Transcribe the records in full; omit images.
Data extract below:
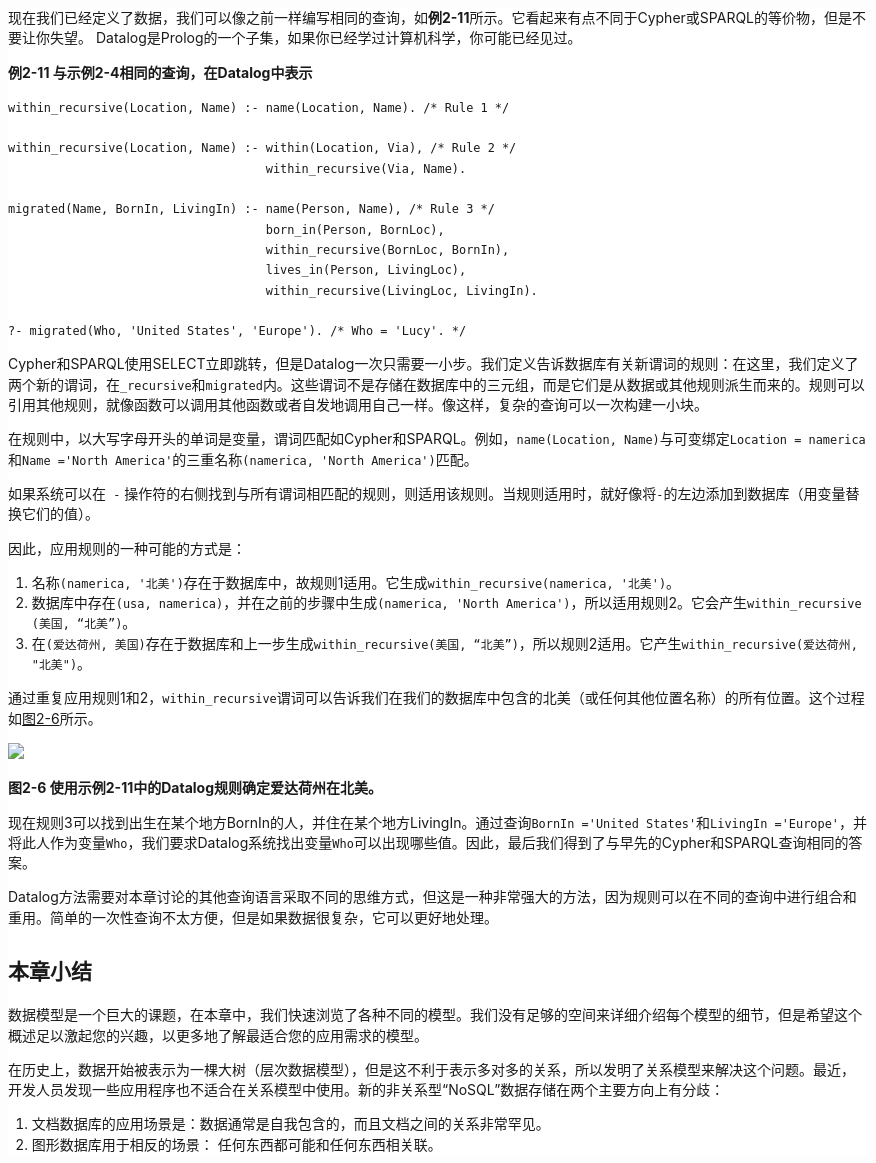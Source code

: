 现在我们已经定义了数据，我们可以像之前一样编写相同的查询，如**例2-11**所示。它看起来有点不同于Cypher或SPARQL的等价物，但是不要让你失望。 Datalog是Prolog的一个子集，如果你已经学过计算机科学，你可能已经见过。

**例2-11 与示例2-4相同的查询，在Datalog中表示**

```
within_recursive(Location, Name) :- name(Location, Name). /* Rule 1 */

within_recursive(Location, Name) :- within(Location, Via), /* Rule 2 */ 
									within_recursive(Via, Name).

migrated(Name, BornIn, LivingIn) :- name(Person, Name), /* Rule 3 */ 
                                    born_in(Person, BornLoc),
                                    within_recursive(BornLoc, BornIn),
                                    lives_in(Person, LivingLoc),
                                    within_recursive(LivingLoc, LivingIn).
                                    
?- migrated(Who, 'United States', 'Europe'). /* Who = 'Lucy'. */

```

Cypher和SPARQL使用SELECT立即跳转，但是Datalog一次只需要一小步。我们定义告诉数据库有关新谓词的规则：在这里，我们定义了两个新的谓词，在`_recursive`和`migrated`内。这些谓词不是存储在数据库中的三元组，而是它们是从数据或其他规则派生而来的。规则可以引用其他规则，就像函数可以调用其他函数或者自发地调用自己一样。像这样，复杂的查询可以一次构建一小块。

在规则中，以大写字母开头的单词是变量，谓词匹配如Cypher和SPARQL。例如，`name(Location, Name)`与可变绑定`Location = namerica`和`Name ='North America'`的三重名称`(namerica, 'North America')`匹配。

如果系统可以在` -` 操作符的右侧找到与所有谓词相匹配的规则，则适用该规则。当规则适用时，就好像将`-`的左边添加到数据库（用变量替换它们的值）。

因此，应用规则的一种可能的方式是：

1. 名称`(namerica, '北美')`存在于数据库中，故规则1适用。它生成`within_recursive(namerica, '北美')`。
2. 数据库中存在`(usa, namerica)`，并在之前的步骤中生成`(namerica, 'North America')`，所以适用规则2。它会产生`within_recursive(美国, “北美”)`。
3. 在`(爱达荷州, 美国)`存在于数据库和上一步生成`within_recursive(美国, “北美”)`，所以规则2适用。它产生`within_recursive(爱达荷州, "北美")`。

通过重复应用规则1和2，`within_recursive`谓词可以告诉我们在我们的数据库中包含的北美（或任何其他位置名称）的所有位置。这个过程如[图2-6](img/fig2-6.png)所示。

![](img/fig2-6.png)

**图2-6 使用示例2-11中的Datalog规则确定爱达荷州在北美。**

现在规则3可以找到出生在某个地方BornIn的人，并住在某个地方LivingIn。通过查询`BornIn ='United States'`和`LivingIn ='Europe'`，并将此人作为变量`Who`，我们要求Datalog系统找出变量`Who`可以出现哪些值。因此，最后我们得到了与早先的Cypher和SPARQL查询相同的答案。

Datalog方法需要对本章讨论的其他查询语言采取不同的思维方式，但这是一种非常强大的方法，因为规则可以在不同的查询中进行组合和重用。简单的一次性查询不太方便，但是如果数据很复杂，它可以更好地处理。



## 本章小结

数据模型是一个巨大的课题，在本章中，我们快速浏览了各种不同的模型。我们没有足够的空间来详细介绍每个模型的细节，但是希望这个概述足以激起您的兴趣，以更多地了解最适合您的应用需求的模型。

在历史上，数据开始被表示为一棵大树（层次数据模型），但是这不利于表示多对多的关系，所以发明了关系模型来解决这个问题。最近，开发人员发现一些应用程序也不适合在关系模型中使用。新的非关系型“NoSQL”数据存储在两个主要方向上有分歧：

1. 文档数据库的应用场景是：数据通常是自我包含的，而且文档之间的关系非常罕见。
2. 图形数据库用于相反的场景： 任何东西都可能和任何东西相关联。
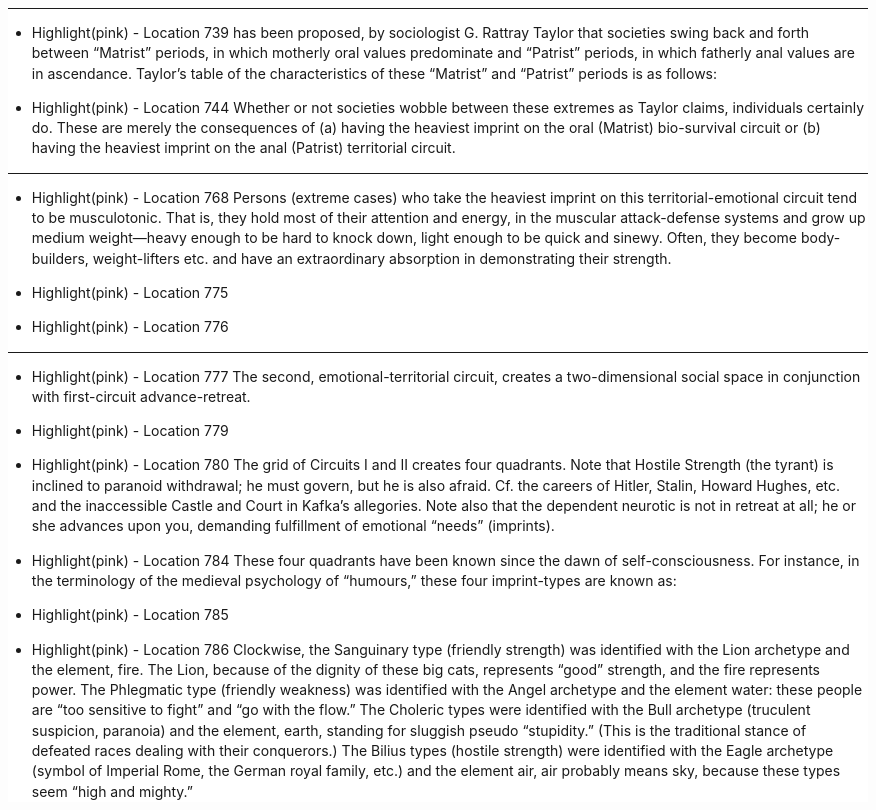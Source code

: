 ___

- Highlight(pink) - Location 739
has been proposed, by sociologist G. Rattray Taylor that societies swing back and forth between “Matrist” periods, in which motherly oral values predominate and “Patrist” periods, in which fatherly anal values are in ascendance. Taylor’s table of the characteristics of these “Matrist” and “Patrist” periods is as follows:

- Highlight(pink) - Location 744
Whether or not societies wobble between these extremes as Taylor claims, individuals certainly do. These are merely the consequences of (a) having the heaviest imprint on the oral (Matrist) bio-survival circuit or (b) having the heaviest imprint on the anal (Patrist) territorial circuit.

---

- Highlight(pink) - Location 768
Persons (extreme cases) who take the heaviest imprint on this territorial-emotional circuit tend to be musculotonic. That is, they hold most of their attention and energy, in the muscular attack-defense systems and grow up medium weight—heavy enough to be hard to knock down, light enough to be quick and sinewy. Often, they become body-builders, weight-lifters etc. and have an extraordinary absorption in demonstrating their strength.

- Highlight(pink) - Location 775

- Highlight(pink) - Location 776

---

- Highlight(pink) - Location 777
The second, emotional-territorial circuit, creates a two-dimensional social space in conjunction with first-circuit advance-retreat.

- Highlight(pink) - Location 779

- Highlight(pink) - Location 780
The grid of Circuits I and II creates four quadrants. Note that Hostile Strength (the tyrant) is inclined to paranoid withdrawal; he must govern, but he is also afraid. Cf. the careers of Hitler, Stalin, Howard Hughes, etc. and the inaccessible Castle and Court in Kafka’s allegories. Note also that the dependent neurotic is not in retreat at all; he or she advances upon you, demanding fulfillment of emotional “needs” (imprints).

- Highlight(pink) - Location 784
These four quadrants have been known since the dawn of self-consciousness. For instance, in the terminology of the medieval psychology of “humours,” these four imprint-types are known as:

- Highlight(pink) - Location 785

- Highlight(pink) - Location 786
Clockwise, the Sanguinary type (friendly strength) was identified with the Lion archetype and the element, fire. The Lion, because of the dignity of these big cats, represents “good” strength, and the fire represents power. The Phlegmatic type (friendly weakness) was identified with the Angel archetype and the element water: these people are “too sensitive to fight” and “go with the flow.” The Choleric types were identified with the Bull archetype (truculent suspicion, paranoia) and the element, earth, standing for sluggish pseudo “stupidity.” (This is the traditional stance of defeated races dealing with their conquerors.) The Bilius types (hostile strength) were identified with the Eagle archetype (symbol of Imperial Rome, the German royal family, etc.) and the element air, air probably means sky, because these types seem “high and mighty.”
End of Data extract.
=== Result ===
Source code

: 现在我们已经定义了数据，我们可以像之前一样编写相同的查询，如**例2-11**所示。它看起来有点不同于Cypher或SPARQL的等价物，但是不要让你失望。 Datalog是Prolog的一个子集，如果你已经学过计算机科学，你可能已经见过。

**例2-11 与示例2-4相同的查询，在Datalog中表示**

```
within_recursive(Location, Name) :- name(Location, Name). /* Rule 1 */

within_recursive(Location, Name) :- within(Location, Via), /* Rule 2 */ 
									within_recursive(Via, Name).

migrated(Name, BornIn, LivingIn) :- name(Person, Name), /* Rule 3 */ 
                                    born_in(Person, BornLoc),
                                    within_recursive(BornLoc, BornIn),
                                    lives_in(Person, LivingLoc),
                                    within_recursive(LivingLoc, LivingIn).
                                    
?- migrated(Who, 'United States', 'Europe'). /* Who = 'Lucy'. */

```

Cypher和SPARQL使用SELECT立即跳转，但是Datalog一次只需要一小步。我们定义告诉数据库有关新谓词的规则：在这里，我们定义了两个新的谓词，在`_recursive`和`migrated`内。这些谓词不是存储在数据库中的三元组，而是它们是从数据或其他规则派生而来的。规则可以引用其他规则，就像函数可以调用其他函数或者自发地调用自己一样。像这样，复杂的查询可以一次构建一小块。

在规则中，以大写字母开头的单词是变量，谓词匹配如Cypher和SPARQL。例如，`name(Location, Name)`与可变绑定`Location = namerica`和`Name ='North America'`的三重名称`(namerica, 'North America')`匹配。

如果系统可以在` -` 操作符的右侧找到与所有谓词相匹配的规则，则适用该规则。当规则适用时，就好像将`-`的左边添加到数据库（用变量替换它们的值）。

因此，应用规则的一种可能的方式是：

1. 名称`(namerica, '北美')`存在于数据库中，故规则1适用。它生成`within_recursive(namerica, '北美')`。
2. 数据库中存在`(usa, namerica)`，并在之前的步骤中生成`(namerica, 'North America')`，所以适用规则2。它会产生`within_recursive(美国, “北美”)`。
3. 在`(爱达荷州, 美国)`存在于数据库和上一步生成`within_recursive(美国, “北美”)`，所以规则2适用。它产生`within_recursive(爱达荷州, "北美")`。

通过重复应用规则1和2，`within_recursive`谓词可以告诉我们在我们的数据库中包含的北美（或任何其他位置名称）的所有位置。这个过程如[图2-6](img/fig2-6.png)所示。

![](img/fig2-6.png)

**图2-6 使用示例2-11中的Datalog规则确定爱达荷州在北美。**

现在规则3可以找到出生在某个地方BornIn的人，并住在某个地方LivingIn。通过查询`BornIn ='United States'`和`LivingIn ='Europe'`，并将此人作为变量`Who`，我们要求Datalog系统找出变量`Who`可以出现哪些值。因此，最后我们得到了与早先的Cypher和SPARQL查询相同的答案。

Datalog方法需要对本章讨论的其他查询语言采取不同的思维方式，但这是一种非常强大的方法，因为规则可以在不同的查询中进行组合和重用。简单的一次性查询不太方便，但是如果数据很复杂，它可以更好地处理。



## 本章小结

数据模型是一个巨大的课题，在本章中，我们快速浏览了各种不同的模型。我们没有足够的空间来详细介绍每个模型的细节，但是希望这个概述足以激起您的兴趣，以更多地了解最适合您的应用需求的模型。

在历史上，数据开始被表示为一棵大树（层次数据模型），但是这不利于表示多对多的关系，所以发明了关系模型来解决这个问题。最近，开发人员发现一些应用程序也不适合在关系模型中使用。新的非关系型“NoSQL”数据存储在两个主要方向上有分歧：

1. 文档数据库的应用场景是：数据通常是自我包含的，而且文档之间的关系非常罕见。
2. 图形数据库用于相反的场景： 任何东西都可能和任何东西相关联。
Source code

: ___

- Highlight(pink) - Location 739
has been proposed, by sociologist G. Rattray Taylor that societies swing back and forth between “Matrist” periods, in which motherly oral values predominate and “Patrist” periods, in which fatherly anal values are in ascendance. Taylor’s table of the characteristics of these “Matrist” and “Patrist” periods is as follows:

- Highlight(pink) - Location 744
Whether or not societies wobble between these extremes as Taylor claims, individuals certainly do. These are merely the consequences of (a) having the heaviest imprint on the oral (Matrist) bio-survival circuit or (b) having the heaviest imprint on the anal (Patrist) territorial circuit.

---

- Highlight(pink) - Location 768
Persons (extreme cases) who take the heaviest imprint on this territorial-emotional circuit tend to be musculotonic. That is, they hold most of their attention and energy, in the muscular attack-defense systems and grow up medium weight—heavy enough to be hard to knock down, light enough to be quick and sinewy. Often, they become body-builders, weight-lifters etc. and have an extraordinary absorption in demonstrating their strength.

- Highlight(pink) - Location 775

- Highlight(pink) - Location 776

---

- Highlight(pink) - Location 777
The second, emotional-territorial circuit, creates a two-dimensional social space in conjunction with first-circuit advance-retreat.

- Highlight(pink) - Location 779

- Highlight(pink) - Location 780
The grid of Circuits I and II creates four quadrants. Note that Hostile Strength (the tyrant) is inclined to paranoid withdrawal; he must govern, but he is also afraid. Cf. the careers of Hitler, Stalin, Howard Hughes, etc. and the inaccessible Castle and Court in Kafka’s allegories. Note also that the dependent neurotic is not in retreat at all; he or she advances upon you, demanding fulfillment of emotional “needs” (imprints).

- Highlight(pink) - Location 784
These four quadrants have been known since the dawn of self-consciousness. For instance, in the terminology of the medieval psychology of “humours,” these four imprint-types are known as:

- Highlight(pink) - Location 785

- Highlight(pink) - Location 786
Clockwise, the Sanguinary type (friendly strength) was identified with the Lion archetype and the element, fire. The Lion, because of the dignity of these big cats, represents “good” strength, and the fire represents power. The Phlegmatic type (friendly weakness) was identified with the Angel archetype and the element water: these people are “too sensitive to fight” and “go with the flow.” The Choleric types were identified with the Bull archetype (truculent suspicion, paranoia) and the element, earth, standing for sluggish pseudo “stupidity.” (This is the traditional stance of defeated races dealing with their conquerors.) The Bilius types (hostile strength) were identified with the Eagle archetype (symbol of Imperial Rome, the German royal family, etc.) and the element air, air probably means sky, because these types seem “high and mighty.”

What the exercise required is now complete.